Nasci e vivi entre meandros de rios, preguiçosas águas que se apegavam 
às margens. A estação ferroviária obedecia a essa líquida paisagem. O comboio 
era um barco e eu entendia porque se chamava "cais" àquela plataforma onde as 
mães agitavam os lenços brancos. Para mim, os modos lentos do comboio não 
resultavam de incapacidade motora. Eram, sim, gentileza. Uma afabilidade para 
com essas pequenas mortes, que são as despedidas.
Muitas vezes me desloquei para a estação dos caminhos-de-ferro com o 
fim de não me deslocar para lado nenhum.

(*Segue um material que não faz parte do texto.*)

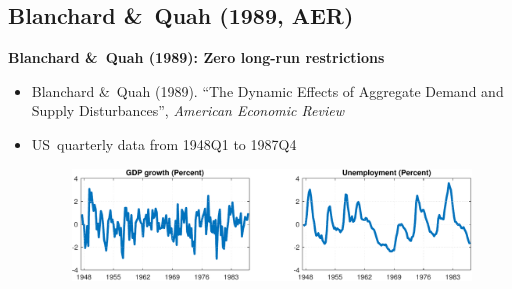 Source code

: 
\subsection{Blanchard \&\ Quah (1989, AER)}

\begin{frame}
\vspace{3cm} \color{title}%
\bigskip

\color{note}
\end{frame}


\begin{frame}
{\textbf{Blanchard \&\ Quah (1989): Zero long-run restrictions}}

\begin{itemize}
\item Blanchard \&\ Quah (1989). \textquotedblleft The Dynamic Effects of
Aggregate Demand and Supply Disturbances\textquotedblright , \emph{American
Economic Review}\bigskip

\item US\ quarterly data from 1948Q1 to 1987Q4\bigskip

\begin{figure}[h]
\includegraphics[width=.85\textwidth]{BQ_DATA.pdf}
\end{figure}
\end{itemize}
\end{frame}


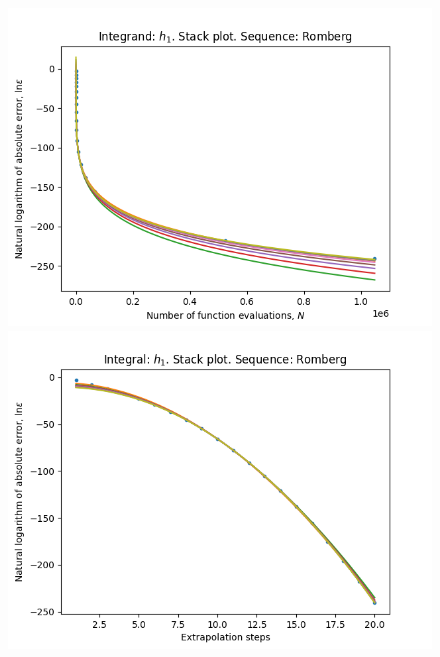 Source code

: \begin{figure}[H]
\centering
\begin{minipage}{0.45\textwidth}
\centering
\includegraphics[scale=0.45]{../results/romberg_plots/h_one_hp_romberg_stack.png}
\end{minipage}
\begin{minipage}{0.45\textwidth}
\centering
\includegraphics[scale=0.45]{../results/romberg_plots/h_one_hp_romberg_steps_stack.png}
\end{minipage}
\end{figure}


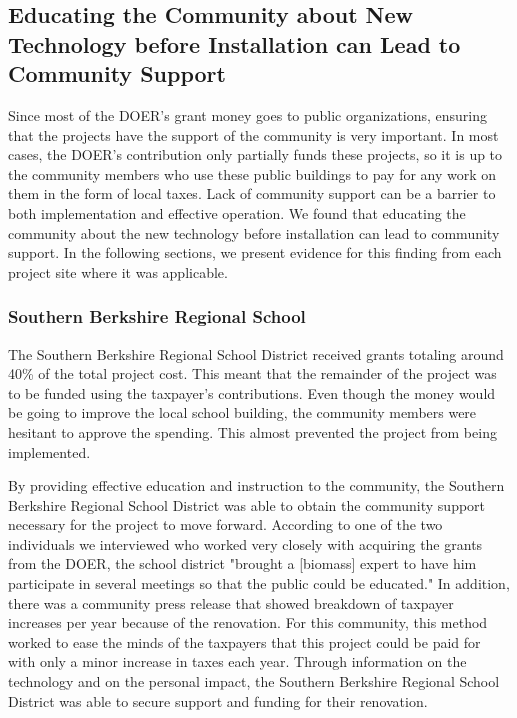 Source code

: \subsection{Educating the Community about New Technology before Installation can Lead to Community Support}
\par Since most of the DOER’s grant money goes to public organizations, ensuring that the projects have the support of the community is very important. In most cases, the DOER’s contribution only partially funds these projects, so it is up to the community members who use these public buildings to pay for any work on them in the form of local taxes. Lack of community support can be a barrier to both implementation and effective operation. We found that educating the community about the new technology before installation can lead to community support. In the following sections, we present evidence for this finding from each project site where it was applicable.

\subsubsection{Southern Berkshire Regional School}
\par The Southern Berkshire Regional School District received grants totaling around 40\% of the total project cost. This meant that the remainder of the project was to be funded using the taxpayer’s contributions. Even though the money would be going to improve the local school building, the community members were hesitant to approve the spending. This almost prevented the project from being implemented.
\par By providing effective education and instruction to the community, the Southern Berkshire Regional School District was able to obtain the community support necessary for the project to move forward. According to one of the two individuals we interviewed who worked very closely with acquiring the grants from the DOER, the school district "brought a [biomass] expert to have him participate in several meetings so that the public could be educated." In addition, there was a community press release that showed breakdown of taxpayer increases per year because of the renovation. For this community, this method worked to ease the minds of the taxpayers that this project could be paid for with only a minor increase in taxes each year. Through information on the technology and on the personal impact, the Southern Berkshire Regional School District was able to secure support and funding for their renovation.

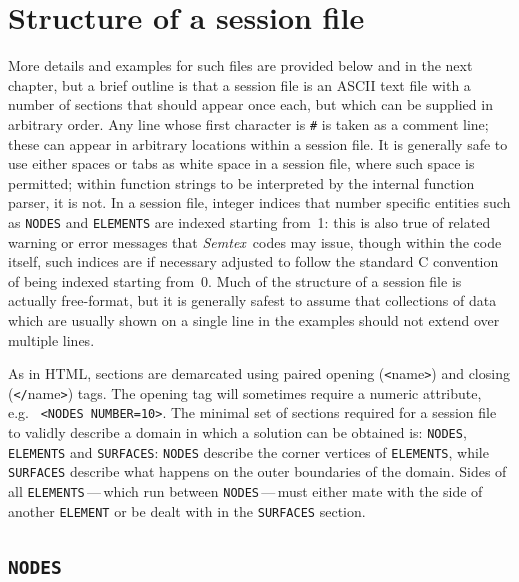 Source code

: \documentclass[11pt]{report}
\newcommand{\Semtex}{\emph{Semtex}} \newcommand{\Dog}{\emph{Dog}}
\newcommand{\eg}{e.g.\ } \newcommand{\CC}{\mathrm{c.c.}}
\begin{document}
\section{Structure of a session file}
\label{sec.session}

More details and examples for such files are provided below and in the
next chapter, but a brief outline is that a session file is an ASCII
text file with a number of sections that should appear once each, but
which can be supplied in arbitrary order.  Any line whose first
character is \verb+#+ is taken as a comment line; these can appear in
arbitrary locations within a session file.  It is generally safe to
use either spaces or tabs as white space in a session file, where such
space is permitted; within function strings to be interpreted by the
internal function parser, it is not.  In a session file, integer
indices that number specific entities such as \verb|NODES| and
\verb|ELEMENTS| are indexed starting from~1: this is also true of
related warning or error messages that \Semtex\ codes may issue,
though within the code itself, such indices are if necessary adjusted
to follow the standard C convention of being indexed starting from~0.
Much of the structure of a session file is actually free-format, but
it is generally safest to assume that collections of data which are
usually shown on a single line in the examples should not extend over
multiple lines.

As in HTML, sections are demarcated using paired opening
(\verb+<+name\verb+>+) and closing (\verb+</+name\verb+>+) tags.  The
opening tag will sometimes require a numeric attribute, \eg
\verb+<NODES NUMBER=10>+.  The minimal set of sections required for a
session file to validly describe a domain in which a solution can be
obtained is: \verb+NODES+, \verb+ELEMENTS+ and \verb+SURFACES+:
\verb+NODES+ describe the corner vertices of \verb+ELEMENTS+, while
\verb+SURFACES+ describe what happens on the outer boundaries of the
domain. Sides of all \verb+ELEMENTS+\,---\,which run between
\verb+NODES+\,---\,must either mate with the side of another
\verb+ELEMENT+ or be dealt with in the \verb+SURFACES+ section.

\subsection{\texttt{NODES}}
\label{sec.nodes}
\end{document}
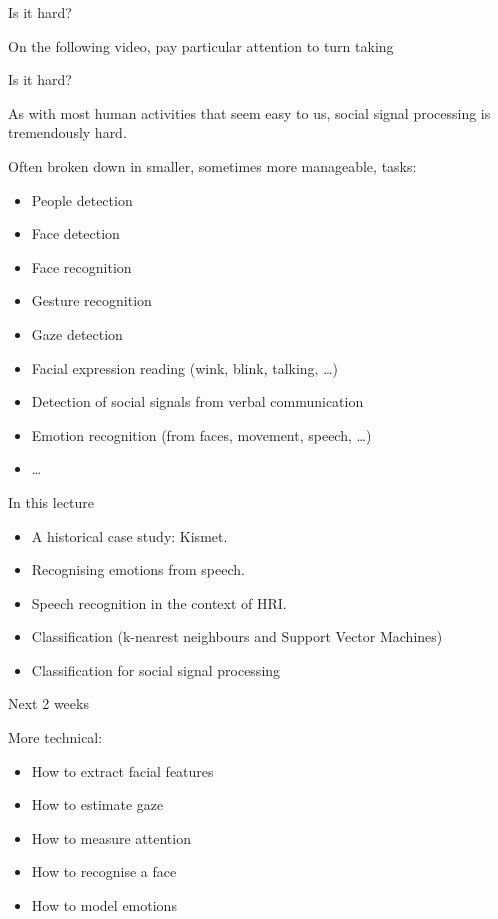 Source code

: \documentclass[compress]{beamer}
\begin{document}
\begin{frame}{Is it hard?}

    On the following video, pay particular attention to turn taking
\end{frame}


\begin{frame}{Is it hard?}

As with most human activities that seem easy to us, social signal
processing is tremendously hard.

Often broken down in smaller, sometimes more manageable, tasks:

\begin{itemize}

\item People detection
\item Face detection
\item Face recognition
\item Gesture recognition
\item Gaze detection
\item Facial expression reading (wink, blink, talking, \ldots{})
\item Detection of social signals from verbal communication
\item Emotion recognition (from faces, movement, speech, \ldots{})
\item \ldots{}
\end{itemize}

\end{frame}

\begin{frame}{In this lecture}

\begin{itemize}

\item A historical case study: Kismet.
\item Recognising emotions from speech.
\item Speech recognition in the context of HRI.
\item Classification (k-nearest neighbours and Support Vector Machines)
\item Classification for social signal processing
\end{itemize}

\end{frame}


\begin{frame}{Next 2 weeks}

    More technical:

    \begin{itemize}
        \item How to extract facial features
        \item How to estimate gaze
        \item How to measure attention
        \item How to recognise a face
        \item How to model emotions
    \end{itemize}

\end{frame}
\end{document}
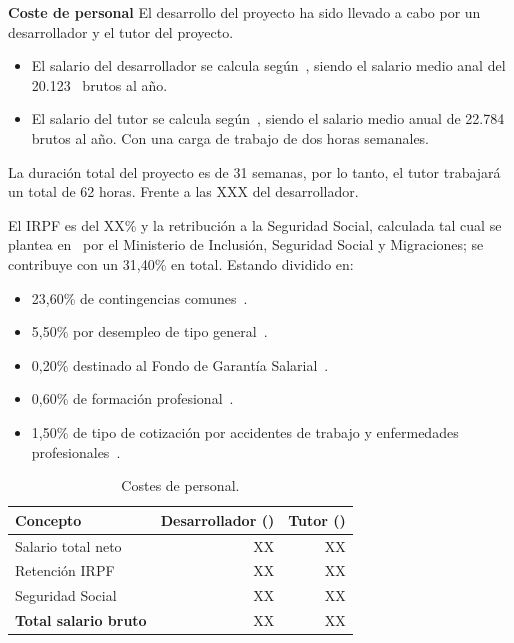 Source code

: \textbf{Coste de personal}
El desarrollo del proyecto ha sido llevado a cabo por un desarrollador y el tutor del proyecto.
\begin{itemize}
\item El salario del desarrollador se calcula según~\cite{SalarioJunior}, siendo el salario medio anal del 20.123~\officialeuro{} brutos al año.
\item El salario del tutor se calcula según~\cite{SalarioInvestigador}, siendo el salario medio anual de 22.784~\officialeuro{} brutos al año. Con una carga de trabajo de dos horas semanales.
\end{itemize}

La duración total del proyecto es de 31 semanas, por lo tanto, el tutor trabajará un total de 62 horas. Frente a las XXX del desarrollador.

El IRPF es del XX\% y la retribución a la Seguridad Social, calculada tal cual se plantea en~\cite{ss_cotizacion} por el Ministerio de Inclusión, Seguridad Social y Migraciones; se contribuye con un 31,40\% en total. Estando dividido en:
\begin{itemize}
\tightlist
\item 23,60\% de contingencias comunes~\cite{BOEPCM2442022}.
\item 5,50\% por desempleo de tipo general~\cite{BOEPCM2442022}.
\item 0,20\% destinado al Fondo de Garantía Salarial~\cite{BOEPCM2442022}.
\item 0,60\% de formación profesional~\cite{BOEPCM2442022}.
\item 1,50\% de tipo de cotización por accidentes de trabajo y enfermedades profesionales~\cite{BOEENFERMEDADES}.
\end{itemize}

\begin{table}[H]
\centering
\begin{tabular}{lrr}
	\toprule
	\textbf{Concepto} & \textbf{Desarrollador (\officialeuro)} & \textbf{Tutor (\officialeuro)}\\
	\midrule
	Salario total neto & XX & XX \\
	Retención IRPF & XX & XX \\
	Seguridad Social & XX & XX \\
	\midrule
	\textbf{Total salario bruto} & XX & XX \\
	\bottomrule
\end{tabular}
\caption{Costes de personal.}\label{tab:costes-personal}
\end{table}

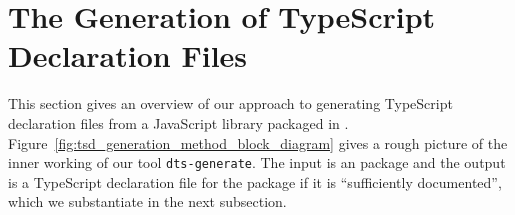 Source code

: \documentclass[english,cleveref,autoref,submission]{programming}
\newcommand{\figref}[1]{Figure~\ref{#1}}
\begin{document}












\section{The Generation of TypeScript Declaration Files}
\label{sec:gener-typescr-decl}
This section gives an overview of our approach to generating
TypeScript declaration files from a JavaScript library packaged in
\NPM. \figref{fig:tsd_generation_method_block_diagram} gives a rough
picture of the inner working of our tool \texttt{dts-generate}. The
input is an \NPM{} package and the output is a TypeScript declaration
file for the package if it is ``sufficiently documented'', which we
substantiate in the next subsection.
\end{document}
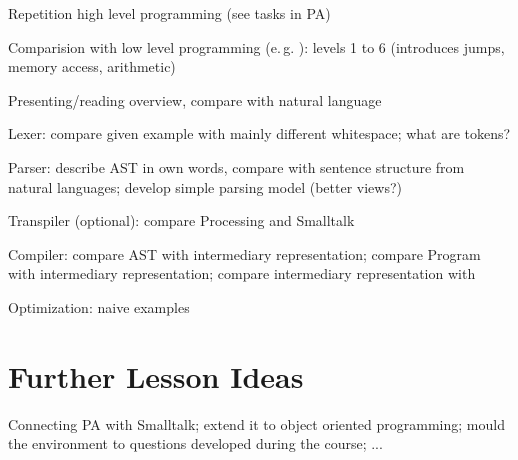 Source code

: \begin{todo}
\item Repetition high level programming (see tasks in PA)
\item Comparision with low level programming (e.\,g. \cite{Tom15}): levels 1 to 6 (introduces jumps, memory access, arithmetic)
\item Presenting/reading overview, compare with natural language
\item Lexer: compare given example with mainly different whitespace; what are tokens?
\item Parser: describe AST in own words, compare with sentence structure from natural languages; develop simple parsing model (better views?)
\item Transpiler (optional): compare Processing and Smalltalk
\item Compiler: compare AST with intermediary representation; compare Program with intermediary representation; compare intermediary representation with \cite{Tom15}
\item Optimization: naive examples
\end{todo}



\section{Further Lesson Ideas} \label{sc_lesson_other}

Connecting PA with Smalltalk; extend it to object oriented programming; mould the environment to questions developed during the course; ...
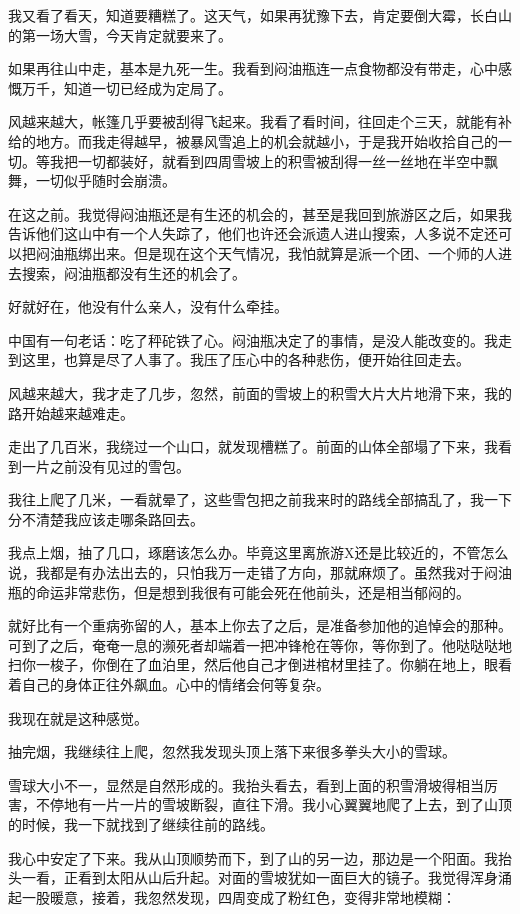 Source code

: 我又看了看天，知道要糟糕了。这天气，如果再犹豫下去，肯定要倒大霉，长白山的第一场大雪，今天肯定就要来了。

如果再往山中走，基本是九死一生。我看到闷油瓶连一点食物都没有带走，心中感慨万千，知道一切已经成为定局了。

风越来越大，帐篷几乎要被刮得飞起来。我看了看时间，往回走个三天，就能有补给的地方。而我走得越早，被暴风雪追上的机会就越小，于是我开始收拾自己的一切。等我把一切都装好，就看到四周雪坡上的积雪被刮得一丝一丝地在半空中飘舞，一切似乎随时会崩溃。

在这之前。我觉得闷油瓶还是有生还的机会的，甚至是我回到旅游区之后，如果我告诉他们这山中有一个人失踪了，他们也许还会派遗人进山搜索，人多说不定还可以把闷油瓶绑出来。但是现在这个天气情况，我怕就算是派一个团、一个师的人进去搜索，闷油瓶都没有生还的机会了。

好就好在，他没有什么亲人，没有什么牵挂。

中国有一句老话：吃了秤砣铁了心。闷油瓶决定了的事情，是没人能改变的。我走到这里，也算是尽了人事了。我压了压心中的各种悲伤，便开始往回走去。

风越来越大，我才走了几步，忽然，前面的雪坡上的积雪大片大片地滑下来，我的路开始越来越难走。

走出了几百米，我绕过一个山口，就发现槽糕了。前面的山体全部塌了下来，我看到一片之前没有见过的雪包。

我往上爬了几米，一看就晕了，这些雪包把之前我来时的路线全部搞乱了，我一下分不清楚我应该走哪条路回去。

我点上烟，抽了几口，琢磨该怎么办。毕竟这里离旅游X还是比较近的，不管怎么说，我都是有办法出去的，只怕我万一走错了方向，那就麻烦了。虽然我对于闷油瓶的命运非常悲伤，但是想到我很有可能会死在他前头，还是相当郁闷的。

就好比有一个重病弥留的人，基本上你去了之后，是准备参加他的追悼会的那种。可到了之后，奄奄一息的濒死者却端着一把冲锋枪在等你，等你到了。他哒哒哒地扫你一梭子，你倒在了血泊里，然后他自己才倒进棺材里挂了。你躺在地上，眼看着自己的身体正往外飙血。心中的情绪会何等复杂。

我现在就是这种感觉。

抽完烟，我继续往上爬，忽然我发现头顶上落下来很多拳头大小的雪球。

雪球大小不一，显然是自然形成的。我抬头看去，看到上面的积雪滑坡得相当厉害，不停地有一片一片的雪坡断裂，直往下滑。我小心翼翼地爬了上去，到了山顶的时候，我一下就找到了继续往前的路线。

我心中安定了下来。我从山顶顺势而下，到了山的另一边，那边是一个阳面。我抬头一看，正看到太阳从山后升起。对面的雪坡犹如一面巨大的镜子。我觉得浑身涌起一股暖意，接着，我忽然发现，四周变成了粉红色，变得非常地模糊：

Ficava no banco de madeira a olhar a 
gente transitando. E me abandonava naquele assento durante horas, sem que o 
tempo me pesasse. Talvez eu viajasse mais que os próprios passageiros que 
chegavam e partiam. A minha cidade era pequena, tão pequena que os 
domingos, com seu tédio antecipado, não eram notados. Eu inventava os meus 
tempos fora do Tempo, ali na arrastada azáfama da estação ferroviária.
Não tive propriamente uma educação religiosa. Apenas de quando em 
quando eu entrava em recinto de igreja. Fazia-o porque havia ali um sossego que 
me refrescava a alma. Qualquer coisa parecida com o que eu encontrava na gare 
ferroviária. Com a diferença de que a estação me facultava um recolhimento do 
lado de dentro da Vida, um resguardo entre as pessoas e as almas que eu nelas 
inventava. Os fantasmas da igreja moravam na sombra fria. Os da estação eram 
solarentos, riam alto e falavam línguas que eu desconhecia.
Algo me ficou desse estacionamento de alma, como se eu ganhasse 
residência perene nas velhas estações de todo o mundo. Afinal, essa 
contemplação me trouxe como que um irreparável vício: ter um banco de madeira 
onde eu possa ver desfilar pessoas em flagrante viagem.